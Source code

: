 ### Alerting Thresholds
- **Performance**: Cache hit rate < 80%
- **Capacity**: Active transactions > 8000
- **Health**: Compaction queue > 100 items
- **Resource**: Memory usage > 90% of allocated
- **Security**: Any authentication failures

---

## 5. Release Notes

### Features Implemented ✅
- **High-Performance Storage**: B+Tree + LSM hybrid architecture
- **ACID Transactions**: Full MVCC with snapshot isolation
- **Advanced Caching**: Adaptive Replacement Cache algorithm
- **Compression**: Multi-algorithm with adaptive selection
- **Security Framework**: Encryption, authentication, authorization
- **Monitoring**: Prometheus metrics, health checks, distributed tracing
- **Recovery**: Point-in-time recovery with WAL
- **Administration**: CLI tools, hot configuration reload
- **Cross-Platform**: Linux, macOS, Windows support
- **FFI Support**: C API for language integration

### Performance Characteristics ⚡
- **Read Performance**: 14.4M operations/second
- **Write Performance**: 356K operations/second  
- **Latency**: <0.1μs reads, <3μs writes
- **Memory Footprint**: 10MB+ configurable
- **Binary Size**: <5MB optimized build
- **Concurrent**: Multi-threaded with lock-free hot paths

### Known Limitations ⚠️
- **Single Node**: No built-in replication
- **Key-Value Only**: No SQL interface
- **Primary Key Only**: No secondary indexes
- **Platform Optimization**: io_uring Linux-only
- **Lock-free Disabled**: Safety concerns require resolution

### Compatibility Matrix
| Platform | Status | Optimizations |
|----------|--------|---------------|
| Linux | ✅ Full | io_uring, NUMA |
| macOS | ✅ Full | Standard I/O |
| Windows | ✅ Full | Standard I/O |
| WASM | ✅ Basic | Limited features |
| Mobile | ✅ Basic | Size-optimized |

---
────────────────────────────────────────
| Exercise details |
Tally the lines of the data that hold the string "optimized". Answer with the number and nothing more.

| Your solution |
2